EXERCISE -> Provide an exact transcription of all the records.

SUPPLIED DATA ->
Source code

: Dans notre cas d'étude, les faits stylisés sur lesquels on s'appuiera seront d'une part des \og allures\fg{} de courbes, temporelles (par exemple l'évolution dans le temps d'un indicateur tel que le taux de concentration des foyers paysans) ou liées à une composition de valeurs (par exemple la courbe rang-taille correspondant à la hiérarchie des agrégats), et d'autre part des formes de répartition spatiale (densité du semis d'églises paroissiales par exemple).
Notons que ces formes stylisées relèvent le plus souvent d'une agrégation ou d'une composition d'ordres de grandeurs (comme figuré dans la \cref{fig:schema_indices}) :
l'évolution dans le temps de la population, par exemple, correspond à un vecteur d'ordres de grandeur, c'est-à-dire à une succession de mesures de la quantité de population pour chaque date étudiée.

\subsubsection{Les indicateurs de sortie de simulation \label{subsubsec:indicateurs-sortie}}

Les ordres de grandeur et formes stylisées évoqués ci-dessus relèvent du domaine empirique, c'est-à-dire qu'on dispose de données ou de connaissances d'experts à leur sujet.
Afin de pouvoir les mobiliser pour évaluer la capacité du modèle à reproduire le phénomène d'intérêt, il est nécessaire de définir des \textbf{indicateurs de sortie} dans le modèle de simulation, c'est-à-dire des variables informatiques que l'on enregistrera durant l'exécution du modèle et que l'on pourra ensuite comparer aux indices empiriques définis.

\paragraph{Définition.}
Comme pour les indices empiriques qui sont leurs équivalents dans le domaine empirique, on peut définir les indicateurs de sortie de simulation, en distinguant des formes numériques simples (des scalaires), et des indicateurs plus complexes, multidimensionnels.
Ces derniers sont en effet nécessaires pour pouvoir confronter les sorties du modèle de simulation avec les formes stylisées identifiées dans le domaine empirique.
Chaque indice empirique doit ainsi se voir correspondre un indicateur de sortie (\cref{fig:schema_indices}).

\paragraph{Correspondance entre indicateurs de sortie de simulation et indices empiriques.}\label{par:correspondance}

COMPLETED EXERCISE ->
Source code

: Dans notre cas d'étude, les faits stylisés sur lesquels on s'appuiera seront d'une part des \og allures\fg{} de courbes, temporelles (par exemple l'évolution dans le temps d'un indicateur tel que le taux de concentration des foyers paysans) ou liées à une composition de valeurs (par exemple la courbe rang-taille correspondant à la hiérarchie des agrégats), et d'autre part des formes de répartition spatiale (densité du semis d'églises paroissiales par exemple).
Notons que ces formes stylisées relèvent le plus souvent d'une agrégation ou d'une composition d'ordres de grandeurs (comme figuré dans la \cref{fig:schema_indices}) :
l'évolution dans le temps de la population, par exemple, correspond à un vecteur d'ordres de grandeur, c'est-à-dire à une succession de mesures de la quantité de population pour chaque date étudiée.

\subsubsection{Les indicateurs de sortie de simulation \label{subsubsec:indicateurs-sortie}}

Les ordres de grandeur et formes stylisées évoqués ci-dessus relèvent du domaine empirique, c'est-à-dire qu'on dispose de données ou de connaissances d'experts à leur sujet.
Afin de pouvoir les mobiliser pour évaluer la capacité du modèle à reproduire le phénomène d'intérêt, il est nécessaire de définir des \textbf{indicateurs de sortie} dans le modèle de simulation, c'est-à-dire des variables informatiques que l'on enregistrera durant l'exécution du modèle et que l'on pourra ensuite comparer aux indices empiriques définis.

\paragraph{Définition.}
Comme pour les indices empiriques qui sont leurs équivalents dans le domaine empirique, on peut définir les indicateurs de sortie de simulation, en distinguant des formes numériques simples (des scalaires), et des indicateurs plus complexes, multidimensionnels.
Ces derniers sont en effet nécessaires pour pouvoir confronter les sorties du modèle de simulation avec les formes stylisées identifiées dans le domaine empirique.
Chaque indice empirique doit ainsi se voir correspondre un indicateur de sortie (\cref{fig:schema_indices}).

\paragraph{Correspondance entre indicateurs de sortie de simulation et indices empiriques.}\label{par:correspondance}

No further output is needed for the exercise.